Apples, Blackberries and Tomatoes, Oh My!

Its been a little more than three weeks since my last garden update and boy does a little fertilizer and new soil go a long way!  The tomato plants have tripled in size and the leaves are a perky rich green.  They’re even growing new little tomatoes!  Our cherry tomatoes have been ripening for a couple of weeks and we are eating them by the handful.  I have been particularly enjoying the first crop of larger heirlooms. The Italian ones not picture perfect.  There were a few cracks across the top, but they smell warm and sweet.  I’ve had one on a ham sandwich almost every day.  My favorite preparation so far however, is sliced with a sprinkle of sea salt and fresh cracked black pepper.  I’ve noticed that heirloom tomatoes have far fewer seeds than store-bought varieties.  Without seeds the heirlooms have more room to grow that thick creamy interior and are definitely sweeter and more fulfilling than their store bought cousins.

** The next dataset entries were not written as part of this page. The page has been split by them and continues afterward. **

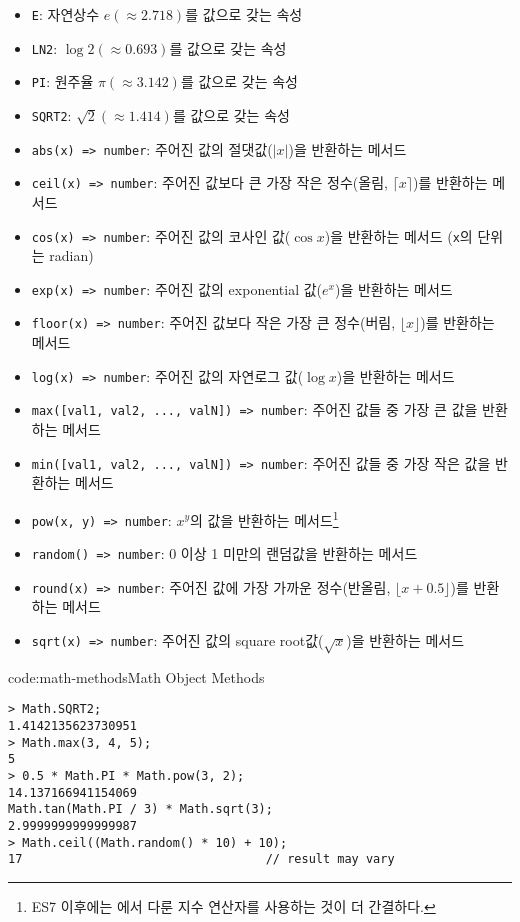 \begin{itemize}
    \item \texttt{E}: 자연상수 $e (\approx 2.718)$를 값으로 갖는 속성
    \item \texttt{LN2}: $\log 2 (\approx 0.693)$를 값으로 갖는 속성
    \item \texttt{PI}: 원주율 $\pi (\approx 3.142)$를 값으로 갖는 속성
    \item \texttt{SQRT2}: $\sqrt 2 (\approx 1.414)$를 값으로 갖는 속성
    \item \texttt{abs(x) => number}: 주어진 값의 절댓값($|x|$)을 반환하는 메서드
    \item \texttt{ceil(x) => number}: 주어진 값보다 큰 가장 작은 정수(올림, $\lceil x\rceil$)를 반환하는 메서드
    \item \texttt{cos(x) => number}: 주어진 값의 코사인 값($\cos x$)을 반환하는 메서드 (\texttt{x}의 단위는 radian)
    \item \texttt{exp(x) => number}: 주어진 값의 exponential 값($e^x$)을 반환하는 메서드
    \item \texttt{floor(x) => number}: 주어진 값보다 작은 가장 큰 정수(버림, $\lfloor x\rfloor$)를 반환하는 메서드
    \item \texttt{log(x) => number}: 주어진 값의 자연로그 값($\log x$)을 반환하는 메서드
    \item \texttt{max([val1, val2, ..., valN]) => number}: 주어진 값들 중 가장 큰 값을 반환하는 메서드
    \item \texttt{min([val1, val2, ..., valN]) => number}: 주어진 값들 중 가장 작은 값을 반환하는 메서드
    \item \texttt{pow(x, y) => number}: $x^y$의 값을 반환하는 메서드\footnote{ES7 이후에는 에서 다룬 지수 연산자를 사용하는 것이 더 간결하다.}
    \item \texttt{random() => number}: 0 이상 1 미만의 랜덤값을 반환하는 메서드
    \item \texttt{round(x) => number}: 주어진 값에 가장 가까운 정수(반올림, $\lfloor x + 0.5\rfloor$)를 반환하는 메서드
    \item \texttt{sqrt(x) => number}: 주어진 값의 square root값($\sqrt{x}$)을 반환하는 메서드
\end{itemize}

\begin{codeenv}{code:math-methods}{Math Object Methods}\begin{verbatim}
> Math.SQRT2;
1.4142135623730951
> Math.max(3, 4, 5);
5
> 0.5 * Math.PI * Math.pow(3, 2);
14.137166941154069
Math.tan(Math.PI / 3) * Math.sqrt(3);
2.9999999999999987
> Math.ceil((Math.random() * 10) + 10);
17                                  // result may vary
\end{verbatim}
\end{codeenv}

Our blackberries seem to change from firm green to red to plump sweet black almost overnight.  We have been harvesting about a pint every other day until last night when Tom and I picked almost two pints.  Blackberry picking is dangerous business.  It involves carefully placed footsteps in between dozens of razor sharp thorny vines.  Balance is important too, not that I have any with this belly of mine.  Being 5 feet tall I have to reach and lean into the bushes to pick the berries that are ripe. I quickly learned a skirt might be great for pregnancy, but it is not appropriate blackberry picking garb.  Neither is any sort of loose shirt.  The thorns reach out and grab you like some sort of enchanted monster bush from Harry Potter.  And those scratches itch!  Still we check the bushes every day to pick, and usually eat, everything we can find.  I haven’t made a thing with my blackberries yet. We eat most of the sweeter plump ones before rinsing and freezing the rest for winter.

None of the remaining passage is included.